Entrando in casa, si dirige nella stanzetta del figlio, adagiandolo nella sua culla. Io lo seguo, qualora necessitasse di aiuto, ammirando che la cameretta dispone di elementi e oggetti adatti a un bambino di quell' età. Rigorosamente, di un tenue celeste. Con le pareti che raffigurano l' ambiente spaziale. Con stampe di colorati pianeti e piccoli razzi.

Mentre socchiude la porta, enuncio:
« Carina la cameretta! Specialmente le pareti, chissà che non diventi un astronauta da grande!»
Sorridendo, ci avviamo in cucina, mentre mi comunica:
« È stata un' idea di Bridget!»
« Ti va un caffè ? No, perché io ne ho proprio bisogno! » Afferma risoluto.
« Certo! »
Ci mettiamo seduti, sui sedili alti di legno massiccio, componenti della cucina bianca laccata, che comprende una confortevole penisola.
Appoggiato allo schienale della seduta, inaspettatamente, Cameron, tira fuori tutta l' angoscia che lo pervade. Mentre i suoi occhi diventano lucidi. Apprensivo gli chiedo:
« Cos' hai? Non stai bene?»
« Per niente amico! Ma non sto avendo un attacco di cuore, tranquillizzati! È che ho paura! Non so se ce la faccio a crescere Jason da solo! »

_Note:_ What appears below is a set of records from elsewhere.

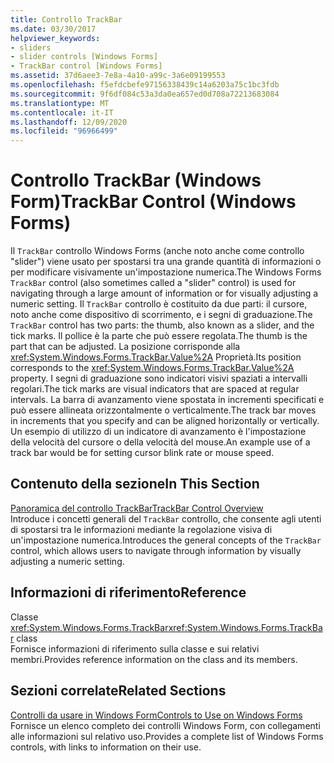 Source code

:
 ```yaml
---
title: Controllo TrackBar
ms.date: 03/30/2017
helpviewer_keywords:
- sliders
- slider controls [Windows Forms]
- TrackBar control [Windows Forms]
ms.assetid: 37d6aee3-7e8a-4a10-a99c-3a6e09199553
ms.openlocfilehash: f5efdcbefe97156338439c14a6203a75c1bc3fdb
ms.sourcegitcommit: 9f6df084c53a3da0ea657ed0d708a72213683084
ms.translationtype: MT
ms.contentlocale: it-IT
ms.lasthandoff: 12/09/2020
ms.locfileid: "96966499"
---
```

# <a name="trackbar-control-windows-forms"></a><span data-ttu-id="bc48c-102">Controllo TrackBar (Windows Form)</span><span class="sxs-lookup"><span data-stu-id="bc48c-102">TrackBar Control (Windows Forms)</span></span>
<span data-ttu-id="bc48c-103">Il `TrackBar` controllo Windows Forms (anche noto anche come controllo "slider") viene usato per spostarsi tra una grande quantità di informazioni o per modificare visivamente un'impostazione numerica.</span><span class="sxs-lookup"><span data-stu-id="bc48c-103">The Windows Forms `TrackBar` control (also sometimes called a "slider" control) is used for navigating through a large amount of information or for visually adjusting a numeric setting.</span></span> <span data-ttu-id="bc48c-104">Il `TrackBar` controllo è costituito da due parti: il cursore, noto anche come dispositivo di scorrimento, e i segni di graduazione.</span><span class="sxs-lookup"><span data-stu-id="bc48c-104">The `TrackBar` control has two parts: the thumb, also known as a slider, and the tick marks.</span></span> <span data-ttu-id="bc48c-105">Il pollice è la parte che può essere regolata.</span><span class="sxs-lookup"><span data-stu-id="bc48c-105">The thumb is the part that can be adjusted.</span></span> <span data-ttu-id="bc48c-106">La posizione corrisponde alla <xref:System.Windows.Forms.TrackBar.Value%2A> Proprietà.</span><span class="sxs-lookup"><span data-stu-id="bc48c-106">Its position corresponds to the <xref:System.Windows.Forms.TrackBar.Value%2A> property.</span></span> <span data-ttu-id="bc48c-107">I segni di graduazione sono indicatori visivi spaziati a intervalli regolari.</span><span class="sxs-lookup"><span data-stu-id="bc48c-107">The tick marks are visual indicators that are spaced at regular intervals.</span></span> <span data-ttu-id="bc48c-108">La barra di avanzamento viene spostata in incrementi specificati e può essere allineata orizzontalmente o verticalmente.</span><span class="sxs-lookup"><span data-stu-id="bc48c-108">The track bar moves in increments that you specify and can be aligned horizontally or vertically.</span></span> <span data-ttu-id="bc48c-109">Un esempio di utilizzo di un indicatore di avanzamento è l'impostazione della velocità del cursore o della velocità del mouse.</span><span class="sxs-lookup"><span data-stu-id="bc48c-109">An example use of a track bar would be for setting cursor blink rate or mouse speed.</span></span>  
  
## <a name="in-this-section"></a><span data-ttu-id="bc48c-110">Contenuto della sezione</span><span class="sxs-lookup"><span data-stu-id="bc48c-110">In This Section</span></span>  
 [<span data-ttu-id="bc48c-111">Panoramica del controllo TrackBar</span><span class="sxs-lookup"><span data-stu-id="bc48c-111">TrackBar Control Overview</span></span>](trackbar-control-overview-windows-forms.md)  
 <span data-ttu-id="bc48c-112">Introduce i concetti generali del `TrackBar` controllo, che consente agli utenti di spostarsi tra le informazioni mediante la regolazione visiva di un'impostazione numerica.</span><span class="sxs-lookup"><span data-stu-id="bc48c-112">Introduces the general concepts of the `TrackBar` control, which allows users to navigate through information by visually adjusting a numeric setting.</span></span>  
  
## <a name="reference"></a><span data-ttu-id="bc48c-113">Informazioni di riferimento</span><span class="sxs-lookup"><span data-stu-id="bc48c-113">Reference</span></span>  
 <span data-ttu-id="bc48c-114">Classe <xref:System.Windows.Forms.TrackBar></span><span class="sxs-lookup"><span data-stu-id="bc48c-114"><xref:System.Windows.Forms.TrackBar> class</span></span>  
 <span data-ttu-id="bc48c-115">Fornisce informazioni di riferimento sulla classe e sui relativi membri.</span><span class="sxs-lookup"><span data-stu-id="bc48c-115">Provides reference information on the class and its members.</span></span>  
  
## <a name="related-sections"></a><span data-ttu-id="bc48c-116">Sezioni correlate</span><span class="sxs-lookup"><span data-stu-id="bc48c-116">Related Sections</span></span>  
 [<span data-ttu-id="bc48c-117">Controlli da usare in Windows Form</span><span class="sxs-lookup"><span data-stu-id="bc48c-117">Controls to Use on Windows Forms</span></span>](controls-to-use-on-windows-forms.md)  
 <span data-ttu-id="bc48c-118">Fornisce un elenco completo dei controlli Windows Form, con collegamenti alle informazioni sul relativo uso.</span><span class="sxs-lookup"><span data-stu-id="bc48c-118">Provides a complete list of Windows Forms controls, with links to information on their use.</span></span>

« Cameron! Tu non sei solo! Non sarà facile lo so, ma io ti darò una mano, lo sai che puoi sempre contare su di me per qualunque cosa! »
« Grazie Maison! Lo apprezzo davvero! »
Leggo la preoccupazione nei suoi occhi, teme di non essere in grado di gestire la situazione. Non lo lascerò solo in "quest'avventura"... è una promessa!